US top court says band name 'Slants' ok
The top US court says the government cannot deny registration of trademarks with offensive terms, arguing that is a violation of the right to free speech.
The ruling is a victory for the Asian-American rock band The Slants, which sued after the government rejected its registration to trademark its name.
Band members said they were reclaiming the term, which was viewed as derogatory to Asians.
Band leader Simon Tam said they were "humbled and thrilled" by the ruling.
"This journey has always been much bigger than our band - it's been about the rights of all marginalized communities to determine what's best for ourselves," he wrote on Facebook.

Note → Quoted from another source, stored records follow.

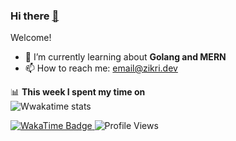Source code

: ### Hi there <a href="http://zikrikn.github.io">👋</a>

Welcome!

- 🌱 I’m currently learning about **Golang and MERN**
- 📫 How to reach me: email@zikri.dev

📊 **This week I spent my time on**
<br />
![Wwakatime stats](https://github-readme-stats-taupe-two.vercel.app/api/wakatime?username=zikrikn&hide_title=true&hide_border=true&langs_count=5)

<a href="https://wakatime.com/@ab19c96c-46e0-4d59-a74b-445f73c0e40d">
    <img src="https://wakatime.com/badge/user/ab19c96c-46e0-4d59-a74b-445f73c0e40d.svg" alt="WakaTime Badge">
</a>
<img src="https://komarev.com/ghpvc/?username=zikrikn&label=profile%20views&color=0e75b6&style=flat" alt="Profile Views">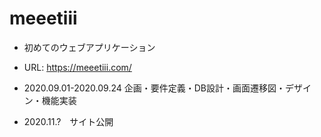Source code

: # meeetiii
- 初めてのウェブアプリケーション
- URL: https://meeetiii.com/

- 2020.09.01-2020.09.24 企画・要件定義・DB設計・画面遷移図・デザイン・機能実装　
- 2020.11.?　サイト公開
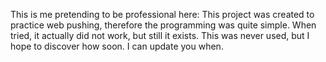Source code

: This is me pretending to be professional here:
This project was created to practice web pushing, therefore the programming was quite simple. 
When tried, it actually did not work, but still it exists. 
This was never used, but I hope to discover how soon. I can update you when.
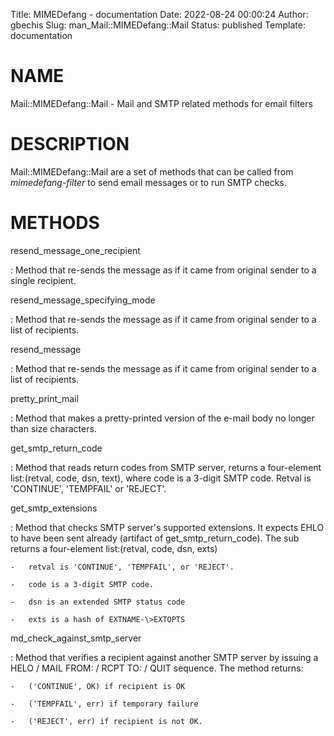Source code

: Title: MIMEDefang - documentation
Date: 2022-08-24 00:00:24
Author: gbechis
Slug: man_Mail::MIMEDefang::Mail
Status: published
Template: documentation

# NAME

Mail::MIMEDefang::Mail - Mail and SMTP related methods for email filters

# DESCRIPTION

Mail::MIMEDefang::Mail are a set of methods that can be called from
*mimedefang-filter* to send email messages or to run SMTP checks.

# METHODS

resend_message_one_recipient

:   Method that re-sends the message as if it came from original sender
    to a single recipient.

resend_message_specifying_mode

:   Method that re-sends the message as if it came from original sender
    to a list of recipients.

resend_message

:   Method that re-sends the message as if it came from original sender
    to a list of recipients.

pretty_print_mail

:   Method that makes a pretty-printed version of the e-mail body no
    longer than size characters.

get_smtp_return_code

:   Method that reads return codes from SMTP server, returns a
    four-element list:(retval, code, dsn, text), where code is a 3-digit
    SMTP code. Retval is 'CONTINUE', 'TEMPFAIL' or 'REJECT'.

get_smtp_extensions

:   Method that checks SMTP server\'s supported extensions. It expects
    EHLO to have been sent already (artifact of get_smtp_return_code).
    The sub returns a four-element list:(retval, code, dsn, exts)

    -   retval is 'CONTINUE', 'TEMPFAIL', or 'REJECT'.

    -   code is a 3-digit SMTP code.

    -   dsn is an extended SMTP status code

    -   exts is a hash of EXTNAME-\>EXTOPTS

md_check_against_smtp_server

:   Method that verifies a recipient against another SMTP server by
    issuing a HELO / MAIL FROM: / RCPT TO: / QUIT sequence. The method
    returns:

    -   ('CONTINUE', OK) if recipient is OK

    -   ('TEMPFAIL', err) if temporary failure

    -   ('REJECT', err) if recipient is not OK.
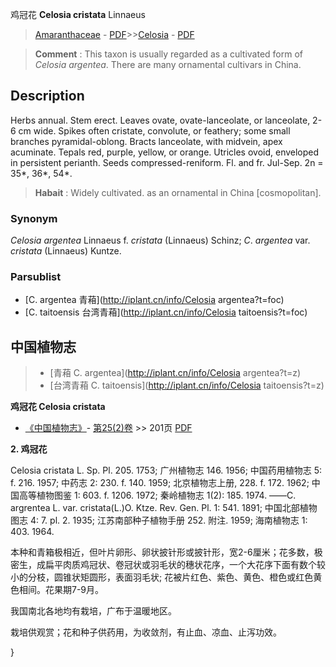 鸡冠花 **Celosia cristata** Linnaeus

> [Amaranthaceae](http://iplant.cn/info/Amaranthaceae?t=foc) - [PDF](http://www.iplant.cn/foc/pdf/Amaranthaceae.pdf)>>[Celosia](http://iplant.cn/info/Celosia?t=foc) - [PDF](http://www.iplant.cn/foc/pdf/Celosia.pdf)


> **Comment** : 
> This taxon is usually regarded as a cultivated form of *Celosia* *argentea*. There are many ornamental cultivars in China.

## Description

Herbs annual. Stem erect. Leaves ovate, ovate-lanceolate, or lanceolate, 2-6 cm wide. Spikes often cristate, convolute, or feathery; some small branches pyramidal-oblong. Bracts lanceolate, with midvein, apex acuminate. Tepals red, purple, yellow, or orange. Utricles ovoid, enveloped in persistent perianth. Seeds compressed-reniform. Fl. and fr. Jul-Sep. 2n = 35*, 36*, 54*.


> **Habait** : 
> Widely cultivated.  as an ornamental in China [cosmopolitan].

### Synonym
*Celosia* *argentea* Linnaeus f. *cristata* (Linnaeus) Schinz; *C*. *argentea* var. *cristata* (Linnaeus) Kuntze.

### Parsublist

* [C.  argentea  青葙](http://iplant.cn/info/Celosia argentea?t=foc)
* [C.  taitoensis  台湾青葙](http://iplant.cn/info/Celosia taitoensis?t=foc)

## 中国植物志

> * [青葙  C.  argentea](http://iplant.cn/info/Celosia argentea?t=z)
> * [台湾青葙  C.  taitoensis](http://iplant.cn/info/Celosia taitoensis?t=z)


**鸡冠花 Celosia cristata**

* [《中国植物志》](http://www.iplant.cn/frps)- [第25(2)卷](http://www.iplant.cn/frps/vol/25(2)) >> 201页 [PDF](http://www.iplant.cn/frps/pdf/25(2)/201.pdf)


**2. 鸡冠花**

Celosia cristata L. Sp. Pl. 205. 1753; 广州植物志 146. 1956; 中国药用植物志 5: f. 216. 1957; 中药志 2: 230. f. 140. 1959; 北京植物志上册, 228. f. 172. 1962; 中国高等植物图鉴 1: 603. f. 1206. 1972; 秦岭植物志 1(2): 185. 1974. ——C. argrentea L. var. cristata(L.)O. Ktze. Rev. Gen. Pl. 1: 541. 1891; 中国北部植物图志 4: 7. pl. 2. 1935; 江苏南部种子植物手册 252. 附注. 1959; 海南植物志 1: 403. 1964.

本种和青箱极相近，但叶片卵形、卵状披针形或披针形，宽2-6厘米；花多数，极密生，成扁平肉质鸡冠状、卷冠状或羽毛状的穗状花序，一个大花序下面有数个较小的分枝，圆锥状矩圆形，表面羽毛状; 花被片红色、紫色、黄色、橙色或红色黄色相间。花果期7-9月。

我国南北各地均有栽培，广布于温暖地区。

栽培供观赏；花和种子供药用，为收敛剂，有止血、凉血、止泻功效。

}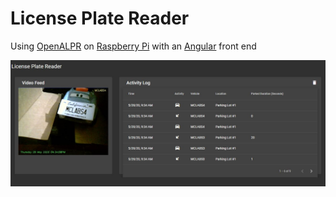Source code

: # License Plate Reader

Using [OpenALPR](https://github.com/openalpr/openalpr) on [Raspberry Pi](https://www.raspberrypi.org/) with an [Angular](https://angular.io/) front end

![Front End Screenshot](license-plate-reader.jpg)

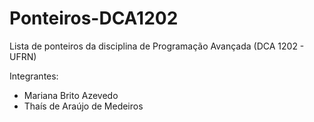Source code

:# Ponteiros-DCA1202
Lista de ponteiros da disciplina de Programação Avançada (DCA 1202 - UFRN)

Integrantes:
* Mariana Brito Azevedo
* Thaís de Araújo de Medeiros
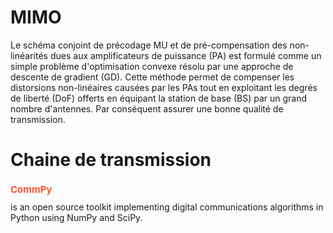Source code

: # MIMO
Le schéma conjoint de précodage MU et de pré-compensation des non-linéarités dues aux amplificateurs de puissance (PA) est formulé comme un simple problème d'optimisation convexe résolu par une approche de descente de gradient (GD). Cette méthode permet de compenser les distorsions non-linéaires causées par les PAs tout en exploitant les degrés de liberté (DoF) offerts en équipant la station de base (BS) par un grand nombre d'antennes. Par conséquent assurer une bonne qualité de transmission.
# Chaine de transmission

<h1 style="color:#FF5733 ; font-size:15px"> CommPy</h1> is an open source toolkit implementing digital communications algorithms in Python using NumPy and SciPy.
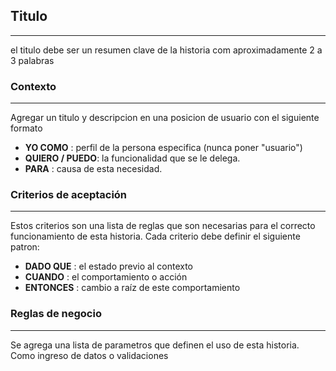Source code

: ## Titulo
------------------------------
el titulo debe ser un resumen clave de la historia com aproximadamente 2 a 3 palabras
### Contexto
------------------------------
Agregar un titulo y descripcion en una posicion de usuario con el siguiente formato
  - **YO COMO** : perfil de la persona especifica (nunca poner "usuario")
  - **QUIERO / PUEDO**: la funcionalidad que se le delega.
  - **PARA** : causa de esta necesidad.

### Criterios de aceptación
------------------------------
Estos criterios son una lista de reglas que son necesarias para el correcto funcionamiento de esta historia. Cada criterio debe definir el siguiente patron:
  - **DADO QUE** : el estado previo al contexto
  - **CUANDO** : el comportamiento o acción
  - **ENTONCES** : cambio a raíz de este comportamiento


### Reglas de negocio
------------------------------
Se agrega una lista de parametros que definen el uso de esta historia. Como ingreso de datos o validaciones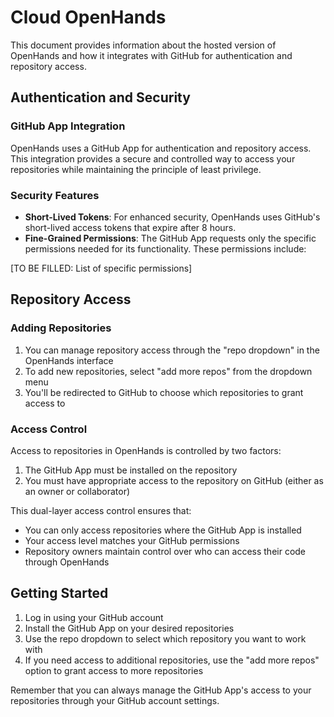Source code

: # Cloud OpenHands

This document provides information about the hosted version of OpenHands and how it integrates with GitHub for authentication and repository access.

## Authentication and Security

### GitHub App Integration
OpenHands uses a GitHub App for authentication and repository access. This integration provides a secure and controlled way to access your repositories while maintaining the principle of least privilege.

### Security Features
- **Short-Lived Tokens**: For enhanced security, OpenHands uses GitHub's short-lived access tokens that expire after 8 hours.
- **Fine-Grained Permissions**: The GitHub App requests only the specific permissions needed for its functionality. These permissions include:

[TO BE FILLED: List of specific permissions]

## Repository Access

### Adding Repositories
1. You can manage repository access through the "repo dropdown" in the OpenHands interface
2. To add new repositories, select "add more repos" from the dropdown menu
3. You'll be redirected to GitHub to choose which repositories to grant access to

### Access Control
Access to repositories in OpenHands is controlled by two factors:
1. The GitHub App must be installed on the repository
2. You must have appropriate access to the repository on GitHub (either as an owner or collaborator)

This dual-layer access control ensures that:
- You can only access repositories where the GitHub App is installed
- Your access level matches your GitHub permissions
- Repository owners maintain control over who can access their code through OpenHands

## Getting Started
1. Log in using your GitHub account
2. Install the GitHub App on your desired repositories
3. Use the repo dropdown to select which repository you want to work with
4. If you need access to additional repositories, use the "add more repos" option to grant access to more repositories

Remember that you can always manage the GitHub App's access to your repositories through your GitHub account settings.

The US Patent and Trademark office had denied the application, pointing to a portion of the law that prohibits federal registration of a trademark if it disparages persons, beliefs, or institutions.
In a unanimous 8-0 decision, the Supreme Court said that clause was unconstitutional.
"It offends a bedrock First Amendment principle: Speech may not be banned on the ground that it expresses ideas that offend," Justice Samuel Alito wrote in the decision.
The US government had said its decision to refuse the band trademark registration was not a violation of free speech because the band could still use the name.
But federal registration is important because it makes trademarks more secure, said Ronald Coleman of the Archer law firm, one of the lawyers who argued the case for the band.
The decision has implications for a case that is already pending over the name of the US football team, the Washington Redskins.
The US Patent and Trademark office cancelled the team's trademark registrations in 2014, after five Native Americans said the name was offensive.
Paul Fucito, a spokesman for the trademark office, said it is reviewing the decision and expects to issue new guidance for employees.